- _TO DO_
Nothing in the records that follow should differ once you have copied them out.

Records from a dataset
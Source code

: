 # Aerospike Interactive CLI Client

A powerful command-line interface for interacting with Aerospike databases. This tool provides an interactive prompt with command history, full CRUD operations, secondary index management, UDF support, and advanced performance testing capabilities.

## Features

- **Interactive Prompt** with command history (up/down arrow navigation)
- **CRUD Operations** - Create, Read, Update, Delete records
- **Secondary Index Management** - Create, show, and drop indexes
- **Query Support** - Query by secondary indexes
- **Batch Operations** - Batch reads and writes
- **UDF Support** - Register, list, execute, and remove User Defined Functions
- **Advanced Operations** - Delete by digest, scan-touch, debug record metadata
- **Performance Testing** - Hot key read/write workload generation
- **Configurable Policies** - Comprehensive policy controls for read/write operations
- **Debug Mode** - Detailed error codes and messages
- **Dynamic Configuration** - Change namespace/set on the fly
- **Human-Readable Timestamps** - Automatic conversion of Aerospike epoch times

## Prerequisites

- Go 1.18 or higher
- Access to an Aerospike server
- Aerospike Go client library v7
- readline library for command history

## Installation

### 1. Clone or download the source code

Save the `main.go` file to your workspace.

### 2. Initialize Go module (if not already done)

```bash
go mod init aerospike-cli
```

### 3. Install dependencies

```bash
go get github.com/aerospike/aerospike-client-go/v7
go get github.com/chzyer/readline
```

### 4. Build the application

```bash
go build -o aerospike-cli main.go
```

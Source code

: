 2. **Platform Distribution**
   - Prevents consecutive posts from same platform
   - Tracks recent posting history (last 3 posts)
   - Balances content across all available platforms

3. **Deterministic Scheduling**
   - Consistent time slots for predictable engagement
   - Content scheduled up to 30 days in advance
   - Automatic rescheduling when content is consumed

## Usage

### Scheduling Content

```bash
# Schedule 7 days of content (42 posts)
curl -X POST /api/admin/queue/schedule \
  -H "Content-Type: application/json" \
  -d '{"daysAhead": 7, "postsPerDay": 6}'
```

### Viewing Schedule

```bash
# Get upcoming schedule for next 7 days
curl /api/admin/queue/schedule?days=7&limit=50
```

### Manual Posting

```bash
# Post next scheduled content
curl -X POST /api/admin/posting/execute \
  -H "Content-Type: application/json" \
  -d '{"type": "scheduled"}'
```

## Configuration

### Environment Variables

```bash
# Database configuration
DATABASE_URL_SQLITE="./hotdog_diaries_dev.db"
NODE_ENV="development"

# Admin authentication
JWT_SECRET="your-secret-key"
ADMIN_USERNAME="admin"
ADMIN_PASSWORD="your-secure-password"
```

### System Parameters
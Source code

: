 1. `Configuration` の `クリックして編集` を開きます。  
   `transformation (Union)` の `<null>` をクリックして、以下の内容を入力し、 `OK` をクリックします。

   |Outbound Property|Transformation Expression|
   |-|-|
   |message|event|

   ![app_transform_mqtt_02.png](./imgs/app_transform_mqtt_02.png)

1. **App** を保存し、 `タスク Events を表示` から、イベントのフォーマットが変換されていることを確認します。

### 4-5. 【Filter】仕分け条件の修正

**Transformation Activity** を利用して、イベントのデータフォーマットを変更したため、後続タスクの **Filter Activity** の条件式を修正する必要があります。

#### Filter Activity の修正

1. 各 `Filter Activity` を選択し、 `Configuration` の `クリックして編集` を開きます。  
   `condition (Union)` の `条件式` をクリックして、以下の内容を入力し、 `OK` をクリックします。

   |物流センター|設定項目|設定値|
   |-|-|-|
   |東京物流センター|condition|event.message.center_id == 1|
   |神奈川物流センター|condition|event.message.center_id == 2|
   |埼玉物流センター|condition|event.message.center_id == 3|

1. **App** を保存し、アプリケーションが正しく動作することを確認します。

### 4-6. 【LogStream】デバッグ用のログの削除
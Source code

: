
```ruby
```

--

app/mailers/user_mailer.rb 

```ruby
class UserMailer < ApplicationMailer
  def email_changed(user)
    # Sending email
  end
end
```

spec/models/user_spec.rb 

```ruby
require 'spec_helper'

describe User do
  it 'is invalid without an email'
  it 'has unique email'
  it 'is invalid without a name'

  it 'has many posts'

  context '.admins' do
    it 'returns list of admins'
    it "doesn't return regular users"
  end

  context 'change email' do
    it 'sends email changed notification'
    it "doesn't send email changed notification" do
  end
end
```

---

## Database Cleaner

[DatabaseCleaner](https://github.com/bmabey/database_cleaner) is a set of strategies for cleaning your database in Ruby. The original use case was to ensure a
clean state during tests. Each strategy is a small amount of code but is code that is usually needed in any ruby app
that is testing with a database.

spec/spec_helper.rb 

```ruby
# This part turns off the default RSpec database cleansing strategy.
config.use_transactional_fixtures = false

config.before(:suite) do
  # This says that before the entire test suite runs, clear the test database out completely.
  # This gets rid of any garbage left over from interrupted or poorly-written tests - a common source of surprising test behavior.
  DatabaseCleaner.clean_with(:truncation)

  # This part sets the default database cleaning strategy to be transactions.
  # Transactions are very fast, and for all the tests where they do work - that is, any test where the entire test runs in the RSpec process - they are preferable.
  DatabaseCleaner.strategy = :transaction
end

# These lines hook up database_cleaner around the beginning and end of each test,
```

- _EXERCISE RESULT_
Source code

: # Aerospike Interactive CLI Client

A powerful command-line interface for interacting with Aerospike databases. This tool provides an interactive prompt with command history, full CRUD operations, secondary index management, UDF support, and advanced performance testing capabilities.

## Features

- **Interactive Prompt** with command history (up/down arrow navigation)
- **CRUD Operations** - Create, Read, Update, Delete records
- **Secondary Index Management** - Create, show, and drop indexes
- **Query Support** - Query by secondary indexes
- **Batch Operations** - Batch reads and writes
- **UDF Support** - Register, list, execute, and remove User Defined Functions
- **Advanced Operations** - Delete by digest, scan-touch, debug record metadata
- **Performance Testing** - Hot key read/write workload generation
- **Configurable Policies** - Comprehensive policy controls for read/write operations
- **Debug Mode** - Detailed error codes and messages
- **Dynamic Configuration** - Change namespace/set on the fly
- **Human-Readable Timestamps** - Automatic conversion of Aerospike epoch times

## Prerequisites

- Go 1.18 or higher
- Access to an Aerospike server
- Aerospike Go client library v7
- readline library for command history

## Installation

### 1. Clone or download the source code

Save the `main.go` file to your workspace.

### 2. Initialize Go module (if not already done)

```bash
go mod init aerospike-cli
```

### 3. Install dependencies

```bash
go get github.com/aerospike/aerospike-client-go/v7
go get github.com/chzyer/readline
```

### 4. Build the application

```bash
go build -o aerospike-cli main.go
```

Source code

: 2. **Platform Distribution**
   - Prevents consecutive posts from same platform
   - Tracks recent posting history (last 3 posts)
   - Balances content across all available platforms

3. **Deterministic Scheduling**
   - Consistent time slots for predictable engagement
   - Content scheduled up to 30 days in advance
   - Automatic rescheduling when content is consumed

## Usage

### Scheduling Content

```bash
# Schedule 7 days of content (42 posts)
curl -X POST /api/admin/queue/schedule \
  -H "Content-Type: application/json" \
  -d '{"daysAhead": 7, "postsPerDay": 6}'
```

### Viewing Schedule

```bash
# Get upcoming schedule for next 7 days
curl /api/admin/queue/schedule?days=7&limit=50
```

### Manual Posting

```bash
# Post next scheduled content
curl -X POST /api/admin/posting/execute \
  -H "Content-Type: application/json" \
  -d '{"type": "scheduled"}'
```

## Configuration

### Environment Variables

```bash
# Database configuration
DATABASE_URL_SQLITE="./hotdog_diaries_dev.db"
NODE_ENV="development"

# Admin authentication
JWT_SECRET="your-secret-key"
ADMIN_USERNAME="admin"
ADMIN_PASSWORD="your-secure-password"
```

### System Parameters
Source code

: 1. `Configuration` の `クリックして編集` を開きます。  
   `transformation (Union)` の `<null>` をクリックして、以下の内容を入力し、 `OK` をクリックします。

   |Outbound Property|Transformation Expression|
   |-|-|
   |message|event|

   ![app_transform_mqtt_02.png](./imgs/app_transform_mqtt_02.png)

1. **App** を保存し、 `タスク Events を表示` から、イベントのフォーマットが変換されていることを確認します。

### 4-5. 【Filter】仕分け条件の修正

**Transformation Activity** を利用して、イベントのデータフォーマットを変更したため、後続タスクの **Filter Activity** の条件式を修正する必要があります。

#### Filter Activity の修正

1. 各 `Filter Activity` を選択し、 `Configuration` の `クリックして編集` を開きます。  
   `condition (Union)` の `条件式` をクリックして、以下の内容を入力し、 `OK` をクリックします。

   |物流センター|設定項目|設定値|
   |-|-|-|
   |東京物流センター|condition|event.message.center_id == 1|
   |神奈川物流センター|condition|event.message.center_id == 2|
   |埼玉物流センター|condition|event.message.center_id == 3|

1. **App** を保存し、アプリケーションが正しく動作することを確認します。

### 4-6. 【LogStream】デバッグ用のログの削除
Source code

:
```ruby
```

--

app/mailers/user_mailer.rb 

```ruby
class UserMailer < ApplicationMailer
  def email_changed(user)
    # Sending email
  end
end
```

spec/models/user_spec.rb 

```ruby
require 'spec_helper'

describe User do
  it 'is invalid without an email'
  it 'has unique email'
  it 'is invalid without a name'

  it 'has many posts'

  context '.admins' do
    it 'returns list of admins'
    it "doesn't return regular users"
  end

  context 'change email' do
    it 'sends email changed notification'
    it "doesn't send email changed notification" do
  end
end
```

---

## Database Cleaner

[DatabaseCleaner](https://github.com/bmabey/database_cleaner) is a set of strategies for cleaning your database in Ruby. The original use case was to ensure a
clean state during tests. Each strategy is a small amount of code but is code that is usually needed in any ruby app
that is testing with a database.

spec/spec_helper.rb 

```ruby
# This part turns off the default RSpec database cleansing strategy.
config.use_transactional_fixtures = false

config.before(:suite) do
  # This says that before the entire test suite runs, clear the test database out completely.
  # This gets rid of any garbage left over from interrupted or poorly-written tests - a common source of surprising test behavior.
  DatabaseCleaner.clean_with(:truncation)

  # This part sets the default database cleaning strategy to be transactions.
  # Transactions are very fast, and for all the tests where they do work - that is, any test where the entire test runs in the RSpec process - they are preferable.
  DatabaseCleaner.strategy = :transaction
end

# These lines hook up database_cleaner around the beginning and end of each test,
```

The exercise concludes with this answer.